Information shown:
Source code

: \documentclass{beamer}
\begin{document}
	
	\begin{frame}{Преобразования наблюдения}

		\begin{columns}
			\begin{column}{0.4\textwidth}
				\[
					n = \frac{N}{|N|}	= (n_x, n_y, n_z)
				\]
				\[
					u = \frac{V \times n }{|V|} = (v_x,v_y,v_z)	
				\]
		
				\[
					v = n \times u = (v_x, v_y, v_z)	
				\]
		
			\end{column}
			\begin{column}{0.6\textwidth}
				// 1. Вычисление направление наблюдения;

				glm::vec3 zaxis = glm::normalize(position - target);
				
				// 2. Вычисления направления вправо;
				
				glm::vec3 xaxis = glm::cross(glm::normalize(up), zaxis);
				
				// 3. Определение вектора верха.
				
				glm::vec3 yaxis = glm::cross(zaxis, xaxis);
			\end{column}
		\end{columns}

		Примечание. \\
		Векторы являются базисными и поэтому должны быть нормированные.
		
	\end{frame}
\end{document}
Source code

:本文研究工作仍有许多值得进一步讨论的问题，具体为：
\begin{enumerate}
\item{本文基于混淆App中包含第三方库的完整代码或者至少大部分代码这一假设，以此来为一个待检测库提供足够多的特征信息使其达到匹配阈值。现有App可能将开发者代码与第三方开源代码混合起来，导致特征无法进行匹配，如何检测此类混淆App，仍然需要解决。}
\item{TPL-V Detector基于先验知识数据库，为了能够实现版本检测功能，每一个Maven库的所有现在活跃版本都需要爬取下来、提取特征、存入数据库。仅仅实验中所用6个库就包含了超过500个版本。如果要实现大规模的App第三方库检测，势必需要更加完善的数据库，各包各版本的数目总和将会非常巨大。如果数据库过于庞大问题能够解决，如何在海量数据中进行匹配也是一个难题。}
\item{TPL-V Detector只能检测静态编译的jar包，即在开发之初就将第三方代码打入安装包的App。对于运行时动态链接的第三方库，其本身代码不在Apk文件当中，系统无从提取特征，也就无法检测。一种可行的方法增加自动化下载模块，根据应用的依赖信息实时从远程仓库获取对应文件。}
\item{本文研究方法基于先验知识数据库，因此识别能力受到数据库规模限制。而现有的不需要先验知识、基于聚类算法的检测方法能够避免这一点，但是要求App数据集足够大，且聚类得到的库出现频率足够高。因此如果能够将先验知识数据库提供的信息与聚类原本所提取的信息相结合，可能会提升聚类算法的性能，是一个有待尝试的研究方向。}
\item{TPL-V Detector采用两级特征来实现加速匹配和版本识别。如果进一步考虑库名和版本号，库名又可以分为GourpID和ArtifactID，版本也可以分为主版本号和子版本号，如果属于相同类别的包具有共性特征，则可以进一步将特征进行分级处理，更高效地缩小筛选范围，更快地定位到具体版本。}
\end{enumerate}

Requirement: Each entry above must be retyped exactly.

Solution:
Source code

: \documentclass{beamer}
\begin{document}
	
	\begin{frame}{Преобразования наблюдения}

		\begin{columns}
			\begin{column}{0.4\textwidth}
				\[
					n = \frac{N}{|N|}	= (n_x, n_y, n_z)
				\]
				\[
					u = \frac{V \times n }{|V|} = (v_x,v_y,v_z)	
				\]
		
				\[
					v = n \times u = (v_x, v_y, v_z)	
				\]
		
			\end{column}
			\begin{column}{0.6\textwidth}
				// 1. Вычисление направление наблюдения;

				glm::vec3 zaxis = glm::normalize(position - target);
				
				// 2. Вычисления направления вправо;
				
				glm::vec3 xaxis = glm::cross(glm::normalize(up), zaxis);
				
				// 3. Определение вектора верха.
				
				glm::vec3 yaxis = glm::cross(zaxis, xaxis);
			\end{column}
		\end{columns}

		Примечание. \\
		Векторы являются базисными и поэтому должны быть нормированные.
		
	\end{frame}
\end{document}
Source code

:本文研究工作仍有许多值得进一步讨论的问题，具体为：
\begin{enumerate}
\item{本文基于混淆App中包含第三方库的完整代码或者至少大部分代码这一假设，以此来为一个待检测库提供足够多的特征信息使其达到匹配阈值。现有App可能将开发者代码与第三方开源代码混合起来，导致特征无法进行匹配，如何检测此类混淆App，仍然需要解决。}
\item{TPL-V Detector基于先验知识数据库，为了能够实现版本检测功能，每一个Maven库的所有现在活跃版本都需要爬取下来、提取特征、存入数据库。仅仅实验中所用6个库就包含了超过500个版本。如果要实现大规模的App第三方库检测，势必需要更加完善的数据库，各包各版本的数目总和将会非常巨大。如果数据库过于庞大问题能够解决，如何在海量数据中进行匹配也是一个难题。}
\item{TPL-V Detector只能检测静态编译的jar包，即在开发之初就将第三方代码打入安装包的App。对于运行时动态链接的第三方库，其本身代码不在Apk文件当中，系统无从提取特征，也就无法检测。一种可行的方法增加自动化下载模块，根据应用的依赖信息实时从远程仓库获取对应文件。}
\item{本文研究方法基于先验知识数据库，因此识别能力受到数据库规模限制。而现有的不需要先验知识、基于聚类算法的检测方法能够避免这一点，但是要求App数据集足够大，且聚类得到的库出现频率足够高。因此如果能够将先验知识数据库提供的信息与聚类原本所提取的信息相结合，可能会提升聚类算法的性能，是一个有待尝试的研究方向。}
\item{TPL-V Detector采用两级特征来实现加速匹配和版本识别。如果进一步考虑库名和版本号，库名又可以分为GourpID和ArtifactID，版本也可以分为主版本号和子版本号，如果属于相同类别的包具有共性特征，则可以进一步将特征进行分级处理，更高效地缩小筛选范围，更快地定位到具体版本。}
\end{enumerate}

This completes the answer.